Excerpts from a dataset:
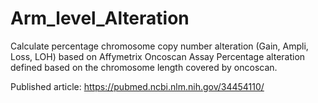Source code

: # Arm_level_Alteration
Calculate percentage chromosome copy number alteration (Gain, Ampli, Loss, LOH) based on Affymetrix Oncoscan Assay Percentage alteration defined based on the chromosome length covered by oncoscan.

Published article:
https://pubmed.ncbi.nlm.nih.gov/34454110/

**What to do:** Without including any picture, set down every line above exactly as it stands.

**Problem solution:**
Source code

: # Arm_level_Alteration
Calculate percentage chromosome copy number alteration (Gain, Ampli, Loss, LOH) based on Affymetrix Oncoscan Assay Percentage alteration defined based on the chromosome length covered by oncoscan.

Published article:
https://pubmed.ncbi.nlm.nih.gov/34454110/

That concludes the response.